Costin Manolache wrote:
I didn't try to extract a superclass on my branch (most likely, I
won't), but I figured making the two implementations as close as
possible in terms of functionality would be the best first step. So the
attributes of the connectors are about the same, and the endpoints are
similar.

What would be your reason for not having a superclass for AprEndpoint and
non-AprEndpoint ???
They are already very similar - and your change will make them even more
similar,
the only difference is only in implementation details, etc.

It's because I consider (in my branch) the java.io endpoint as deprecated, so I don't see the point of creating a superclass just to remove duplication on deprecated code.

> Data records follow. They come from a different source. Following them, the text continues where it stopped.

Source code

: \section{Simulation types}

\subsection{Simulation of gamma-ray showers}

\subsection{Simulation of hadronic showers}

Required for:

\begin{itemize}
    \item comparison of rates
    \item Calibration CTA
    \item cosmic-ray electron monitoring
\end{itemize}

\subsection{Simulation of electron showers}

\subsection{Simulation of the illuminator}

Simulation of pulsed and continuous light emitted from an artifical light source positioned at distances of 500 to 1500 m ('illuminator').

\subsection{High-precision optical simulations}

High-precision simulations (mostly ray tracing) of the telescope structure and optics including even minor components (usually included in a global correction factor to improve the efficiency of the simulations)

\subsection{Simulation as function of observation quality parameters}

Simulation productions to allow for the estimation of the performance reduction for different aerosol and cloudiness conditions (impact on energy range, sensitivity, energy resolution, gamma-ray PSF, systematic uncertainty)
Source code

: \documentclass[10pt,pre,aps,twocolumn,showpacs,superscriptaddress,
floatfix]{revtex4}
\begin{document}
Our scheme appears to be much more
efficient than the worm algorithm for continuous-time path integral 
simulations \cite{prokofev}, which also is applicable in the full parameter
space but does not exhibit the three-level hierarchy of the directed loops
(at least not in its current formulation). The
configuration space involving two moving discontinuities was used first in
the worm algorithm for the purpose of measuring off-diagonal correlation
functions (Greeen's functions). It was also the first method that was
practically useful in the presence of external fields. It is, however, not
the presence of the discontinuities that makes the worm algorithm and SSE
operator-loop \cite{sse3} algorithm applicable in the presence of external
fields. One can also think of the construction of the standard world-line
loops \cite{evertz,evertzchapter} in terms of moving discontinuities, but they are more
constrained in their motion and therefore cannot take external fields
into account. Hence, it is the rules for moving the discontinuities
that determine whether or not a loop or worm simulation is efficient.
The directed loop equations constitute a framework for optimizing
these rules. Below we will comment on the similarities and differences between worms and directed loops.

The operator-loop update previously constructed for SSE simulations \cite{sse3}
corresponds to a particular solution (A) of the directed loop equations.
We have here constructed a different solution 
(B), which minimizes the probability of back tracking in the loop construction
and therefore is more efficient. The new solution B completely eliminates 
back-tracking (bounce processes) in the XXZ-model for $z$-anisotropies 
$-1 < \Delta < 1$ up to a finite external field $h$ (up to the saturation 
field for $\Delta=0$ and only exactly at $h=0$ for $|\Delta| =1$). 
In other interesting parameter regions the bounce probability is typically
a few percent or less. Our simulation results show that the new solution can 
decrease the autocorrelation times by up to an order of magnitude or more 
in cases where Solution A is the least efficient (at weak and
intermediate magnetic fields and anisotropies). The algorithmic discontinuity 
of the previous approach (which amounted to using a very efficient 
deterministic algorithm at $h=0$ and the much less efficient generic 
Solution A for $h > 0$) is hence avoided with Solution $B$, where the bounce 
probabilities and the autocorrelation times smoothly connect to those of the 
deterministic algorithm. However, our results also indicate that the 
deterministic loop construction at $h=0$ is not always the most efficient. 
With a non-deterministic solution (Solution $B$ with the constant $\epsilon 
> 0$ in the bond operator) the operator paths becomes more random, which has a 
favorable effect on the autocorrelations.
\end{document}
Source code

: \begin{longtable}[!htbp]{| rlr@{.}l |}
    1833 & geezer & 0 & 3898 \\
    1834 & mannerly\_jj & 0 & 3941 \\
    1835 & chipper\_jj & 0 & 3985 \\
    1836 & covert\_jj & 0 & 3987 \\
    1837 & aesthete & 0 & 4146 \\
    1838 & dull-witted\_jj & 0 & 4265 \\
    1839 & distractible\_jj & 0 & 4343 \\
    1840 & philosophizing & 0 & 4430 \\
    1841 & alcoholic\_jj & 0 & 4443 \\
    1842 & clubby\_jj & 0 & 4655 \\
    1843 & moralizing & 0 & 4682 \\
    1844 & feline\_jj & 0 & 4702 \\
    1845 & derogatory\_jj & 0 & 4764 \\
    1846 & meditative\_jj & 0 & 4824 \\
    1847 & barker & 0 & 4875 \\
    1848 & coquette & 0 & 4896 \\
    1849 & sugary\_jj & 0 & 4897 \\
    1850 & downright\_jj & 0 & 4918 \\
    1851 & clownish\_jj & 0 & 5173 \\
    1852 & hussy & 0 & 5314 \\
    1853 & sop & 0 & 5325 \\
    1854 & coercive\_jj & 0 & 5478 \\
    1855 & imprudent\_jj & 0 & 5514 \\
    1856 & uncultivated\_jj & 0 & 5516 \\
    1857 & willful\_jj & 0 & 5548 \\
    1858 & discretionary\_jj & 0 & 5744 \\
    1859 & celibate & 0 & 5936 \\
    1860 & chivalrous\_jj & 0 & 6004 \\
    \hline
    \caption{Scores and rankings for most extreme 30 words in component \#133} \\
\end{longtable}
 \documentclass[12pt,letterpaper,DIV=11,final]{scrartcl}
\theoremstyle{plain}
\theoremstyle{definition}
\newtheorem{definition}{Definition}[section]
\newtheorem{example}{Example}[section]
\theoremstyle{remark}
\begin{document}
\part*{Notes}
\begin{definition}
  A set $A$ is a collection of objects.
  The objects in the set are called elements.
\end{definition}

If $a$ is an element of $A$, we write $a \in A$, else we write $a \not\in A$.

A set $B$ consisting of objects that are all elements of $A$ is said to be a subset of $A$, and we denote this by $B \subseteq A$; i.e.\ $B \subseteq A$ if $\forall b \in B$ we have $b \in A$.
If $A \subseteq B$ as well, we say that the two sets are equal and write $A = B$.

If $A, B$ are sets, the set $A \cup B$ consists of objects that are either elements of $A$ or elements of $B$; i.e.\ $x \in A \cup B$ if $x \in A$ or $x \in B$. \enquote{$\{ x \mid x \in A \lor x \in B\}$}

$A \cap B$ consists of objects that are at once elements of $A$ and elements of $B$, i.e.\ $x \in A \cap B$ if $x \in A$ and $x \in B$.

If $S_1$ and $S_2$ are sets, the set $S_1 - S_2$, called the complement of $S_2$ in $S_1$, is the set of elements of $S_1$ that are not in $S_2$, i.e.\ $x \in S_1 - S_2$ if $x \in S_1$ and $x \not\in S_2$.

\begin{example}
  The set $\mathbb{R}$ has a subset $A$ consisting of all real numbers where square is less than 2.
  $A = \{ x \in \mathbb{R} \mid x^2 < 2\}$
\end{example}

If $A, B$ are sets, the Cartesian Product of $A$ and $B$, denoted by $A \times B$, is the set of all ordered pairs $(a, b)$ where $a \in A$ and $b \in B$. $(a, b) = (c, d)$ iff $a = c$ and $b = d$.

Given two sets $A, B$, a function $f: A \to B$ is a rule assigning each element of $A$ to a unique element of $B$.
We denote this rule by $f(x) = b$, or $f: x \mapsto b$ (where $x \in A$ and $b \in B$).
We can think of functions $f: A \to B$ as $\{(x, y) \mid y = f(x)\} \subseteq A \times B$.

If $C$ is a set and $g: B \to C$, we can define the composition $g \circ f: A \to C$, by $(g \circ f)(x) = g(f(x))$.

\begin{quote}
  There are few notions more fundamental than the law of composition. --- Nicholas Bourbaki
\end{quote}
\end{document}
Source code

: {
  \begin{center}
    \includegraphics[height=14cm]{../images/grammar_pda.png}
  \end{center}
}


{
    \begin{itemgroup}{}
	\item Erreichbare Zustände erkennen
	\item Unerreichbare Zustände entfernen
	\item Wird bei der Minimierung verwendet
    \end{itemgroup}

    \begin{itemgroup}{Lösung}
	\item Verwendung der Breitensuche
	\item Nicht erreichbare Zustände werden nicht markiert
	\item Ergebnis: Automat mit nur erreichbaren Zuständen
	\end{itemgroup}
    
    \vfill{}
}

Actually, my main concern is on removing the thread pool and ssl
abstractions ( keep
the TP as implementation for the endpoints that need it, but don't expose it
as an API and
not use it outside of endpoints ). If APR is a different class hierarchy - I
can just  ignore it
 :-), but the fundamental thing is to not expose details of the thread model
and SSL impl
( APR and NIO don't fit with the SSL or thread model abstractions anyway ).

I am not proposing this as is for Tomcat. There are issues anyway: for example, the AJP implementation would have to be modified, etc, while I don't have these sort of issues.

So if you can get rid of all calls and deps to ThreadPool and SSLSuport -
and move the methods
into the Endpoint(s) - I'm +1.


- The Jasper sources for JSP 2.1 are also in that repository.
- (from the get rid of dependencies department) Should PureTLS support
stay ?

- I will happily write the build script, which is going to be an order
of magnitude simpler.
Let me know if you need help :-).
You don't want to help on JSP 2.1 ? :D


I was talking about the ant script actually, don't want to start another
thread about jsp :-)

I know you were talking about the Ant script.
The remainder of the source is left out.